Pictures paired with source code

##########

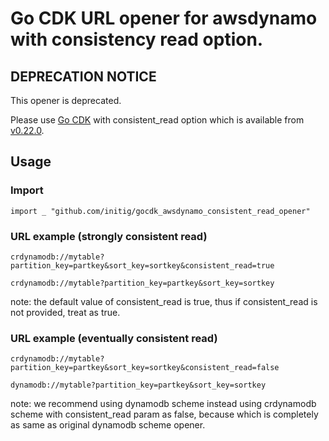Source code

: # Go CDK URL opener for awsdynamo with consistency read option.

## DEPRECATION NOTICE
This opener is deprecated.

Please use [Go CDK](https://github.com/google/go-cloud) with consistent_read option which is available from [v0.22.0](https://github.com/google/go-cloud/releases/tag/v0.22.0).

## Usage

### Import
```
import _ "github.com/initig/gocdk_awsdynamo_consistent_read_opener"
```

### URL example (strongly consistent read)
```
crdynamodb://mytable?partition_key=partkey&sort_key=sortkey&consistent_read=true
```
```
crdynamodb://mytable?partition_key=partkey&sort_key=sortkey
```
note: the default value of consistent_read is true, thus if consistent_read is not provided, treat as true.
### URL example (eventually consistent read)
```
crdynamodb://mytable?partition_key=partkey&sort_key=sortkey&consistent_read=false
```
```
dynamodb://mytable?partition_key=partkey&sort_key=sortkey
```
note: we recommend using dynamodb scheme instead using crdynamodb scheme with consistent_read param as false, because which is completely as same as original dynamodb scheme opener.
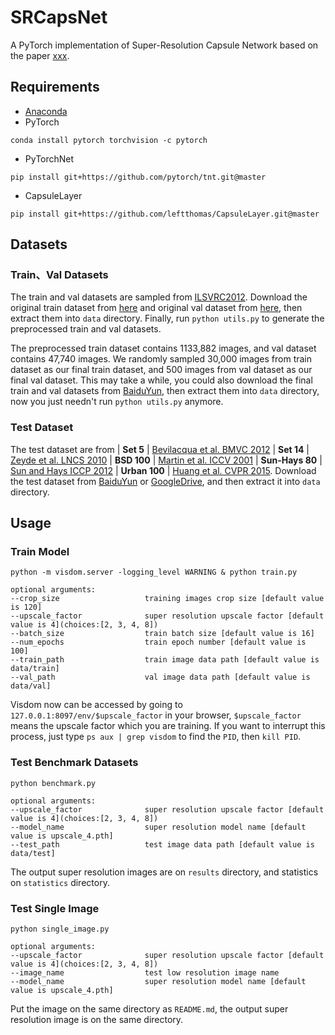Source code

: # SRCapsNet
A PyTorch implementation of Super-Resolution Capsule Network based on the paper [xxx](xxx).

## Requirements
- [Anaconda](https://www.anaconda.com/download/)
- PyTorch
```
conda install pytorch torchvision -c pytorch
```
- PyTorchNet
```
pip install git+https://github.com/pytorch/tnt.git@master
```
- CapsuleLayer
```
pip install git+https://github.com/leftthomas/CapsuleLayer.git@master
```

## Datasets

### Train、Val Datasets
The train and val datasets are sampled from [ILSVRC2012](http://www.image-net.org/challenges/LSVRC/2012/).
Download the original train dataset from [here](http://www.image-net.org/challenges/LSVRC/2012/nnoupb/ILSVRC2012_img_train.tar) 
and original val dataset from [here](http://www.image-net.org/challenges/LSVRC/2012/nnoupb/ILSVRC2012_img_val.tar), 
then extract them into `data` directory. Finally, run `python utils.py` to generate the preprocessed train and 
val datasets. 

The preprocessed train dataset contains 1133,882 images, and val dataset contains 47,740 images. We 
randomly sampled 30,000 images from train dataset as our final train dataset, and 500 images from val dataset as 
our final val dataset. This may take a while, you could also download the final train and val datasets from 
[BaiduYun](https://pan.baidu.com/s/1S9w3FAbncE-OTQxnb5MtIg), then extract them into `data` directory, now you just 
needn't run `python utils.py` anymore.

### Test Dataset
The test dataset are from 
| **Set 5** |  [Bevilacqua et al. BMVC 2012](http://people.rennes.inria.fr/Aline.Roumy/results/SR_BMVC12.html)
| **Set 14** |  [Zeyde et al. LNCS 2010](https://sites.google.com/site/romanzeyde/research-interests)
| **BSD 100** | [Martin et al. ICCV 2001](https://www.eecs.berkeley.edu/Research/Projects/CS/vision/bsds/)
| **Sun-Hays 80** | [Sun and Hays ICCP 2012](http://cs.brown.edu/~lbsun/SRproj2012/SR_iccp2012.html)
| **Urban 100** | [Huang et al. CVPR 2015](https://sites.google.com/site/jbhuang0604/publications/struct_sr).
Download the test dataset from [BaiduYun](https://pan.baidu.com/s/1S9w3FAbncE-OTQxnb5MtIg) or 
[GoogleDrive](https://drive.google.com/open?id=1jvls4Z0cj470HMUQcNi5rSC4NdggGqHP), and then extract it into `data` directory.

## Usage

### Train Model
```
python -m visdom.server -logging_level WARNING & python train.py

optional arguments:
--crop_size                   training images crop size [default value is 120]
--upscale_factor              super resolution upscale factor [default value is 4](choices:[2, 3, 4, 8])
--batch_size                  train batch size [default value is 16]
--num_epochs                  train epoch number [default value is 100]
--train_path                  train image data path [default value is data/train]
--val_path                    val image data path [default value is data/val]
```
Visdom now can be accessed by going to `127.0.0.1:8097/env/$upscale_factor` in your browser, 
`$upscale_factor` means the upscale factor which you are training. If you want to interrupt 
this process, just type `ps aux | grep visdom` to find the `PID`, then `kill PID`.

### Test Benchmark Datasets
```
python benchmark.py

optional arguments:
--upscale_factor              super resolution upscale factor [default value is 4](choices:[2, 3, 4, 8])
--model_name                  super resolution model name [default value is upscale_4.pth]
--test_path                   test image data path [default value is data/test]
```
The output super resolution images are on `results` directory, and statistics on `statistics` directory.

### Test Single Image
```
python single_image.py

optional arguments:
--upscale_factor              super resolution upscale factor [default value is 4](choices:[2, 3, 4, 8])
--image_name                  test low resolution image name
--model_name                  super resolution model name [default value is upscale_4.pth]
```
Put the image on the same directory as `README.md`, the output super resolution image is on the same directory.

##########

__Exercise description__:
Omitting the pictures, repeat all entries exactly.

__Worked solution__:
Source code

: # Go CDK URL opener for awsdynamo with consistency read option.

## DEPRECATION NOTICE
This opener is deprecated.

Please use [Go CDK](https://github.com/google/go-cloud) with consistent_read option which is available from [v0.22.0](https://github.com/google/go-cloud/releases/tag/v0.22.0).

## Usage

### Import
```
import _ "github.com/initig/gocdk_awsdynamo_consistent_read_opener"
```

### URL example (strongly consistent read)
```
crdynamodb://mytable?partition_key=partkey&sort_key=sortkey&consistent_read=true
```
```
crdynamodb://mytable?partition_key=partkey&sort_key=sortkey
```
note: the default value of consistent_read is true, thus if consistent_read is not provided, treat as true.
### URL example (eventually consistent read)
```
crdynamodb://mytable?partition_key=partkey&sort_key=sortkey&consistent_read=false
```
```
dynamodb://mytable?partition_key=partkey&sort_key=sortkey
```
note: we recommend using dynamodb scheme instead using crdynamodb scheme with consistent_read param as false, because which is completely as same as original dynamodb scheme opener.
Source code

: # SRCapsNet
A PyTorch implementation of Super-Resolution Capsule Network based on the paper [xxx](xxx).

## Requirements
- [Anaconda](https://www.anaconda.com/download/)
- PyTorch
```
conda install pytorch torchvision -c pytorch
```
- PyTorchNet
```
pip install git+https://github.com/pytorch/tnt.git@master
```
- CapsuleLayer
```
pip install git+https://github.com/leftthomas/CapsuleLayer.git@master
```

## Datasets

### Train、Val Datasets
The train and val datasets are sampled from [ILSVRC2012](http://www.image-net.org/challenges/LSVRC/2012/).
Download the original train dataset from [here](http://www.image-net.org/challenges/LSVRC/2012/nnoupb/ILSVRC2012_img_train.tar) 
and original val dataset from [here](http://www.image-net.org/challenges/LSVRC/2012/nnoupb/ILSVRC2012_img_val.tar), 
then extract them into `data` directory. Finally, run `python utils.py` to generate the preprocessed train and 
val datasets. 

The preprocessed train dataset contains 1133,882 images, and val dataset contains 47,740 images. We 
randomly sampled 30,000 images from train dataset as our final train dataset, and 500 images from val dataset as 
our final val dataset. This may take a while, you could also download the final train and val datasets from 
[BaiduYun](https://pan.baidu.com/s/1S9w3FAbncE-OTQxnb5MtIg), then extract them into `data` directory, now you just 
needn't run `python utils.py` anymore.

### Test Dataset
The test dataset are from 
| **Set 5** |  [Bevilacqua et al. BMVC 2012](http://people.rennes.inria.fr/Aline.Roumy/results/SR_BMVC12.html)
| **Set 14** |  [Zeyde et al. LNCS 2010](https://sites.google.com/site/romanzeyde/research-interests)
| **BSD 100** | [Martin et al. ICCV 2001](https://www.eecs.berkeley.edu/Research/Projects/CS/vision/bsds/)
| **Sun-Hays 80** | [Sun and Hays ICCP 2012](http://cs.brown.edu/~lbsun/SRproj2012/SR_iccp2012.html)
| **Urban 100** | [Huang et al. CVPR 2015](https://sites.google.com/site/jbhuang0604/publications/struct_sr).
Download the test dataset from [BaiduYun](https://pan.baidu.com/s/1S9w3FAbncE-OTQxnb5MtIg) or 
[GoogleDrive](https://drive.google.com/open?id=1jvls4Z0cj470HMUQcNi5rSC4NdggGqHP), and then extract it into `data` directory.

## Usage

### Train Model
```
python -m visdom.server -logging_level WARNING & python train.py

optional arguments:
--crop_size                   training images crop size [default value is 120]
--upscale_factor              super resolution upscale factor [default value is 4](choices:[2, 3, 4, 8])
--batch_size                  train batch size [default value is 16]
--num_epochs                  train epoch number [default value is 100]
--train_path                  train image data path [default value is data/train]
--val_path                    val image data path [default value is data/val]
```
Visdom now can be accessed by going to `127.0.0.1:8097/env/$upscale_factor` in your browser, 
`$upscale_factor` means the upscale factor which you are training. If you want to interrupt 
this process, just type `ps aux | grep visdom` to find the `PID`, then `kill PID`.

### Test Benchmark Datasets
```
python benchmark.py

optional arguments:
--upscale_factor              super resolution upscale factor [default value is 4](choices:[2, 3, 4, 8])
--model_name                  super resolution model name [default value is upscale_4.pth]
--test_path                   test image data path [default value is data/test]
```
The output super resolution images are on `results` directory, and statistics on `statistics` directory.

### Test Single Image
```
python single_image.py

optional arguments:
--upscale_factor              super resolution upscale factor [default value is 4](choices:[2, 3, 4, 8])
--image_name                  test low resolution image name
--model_name                  super resolution model name [default value is upscale_4.pth]
```
Put the image on the same directory as `README.md`, the output super resolution image is on the same directory.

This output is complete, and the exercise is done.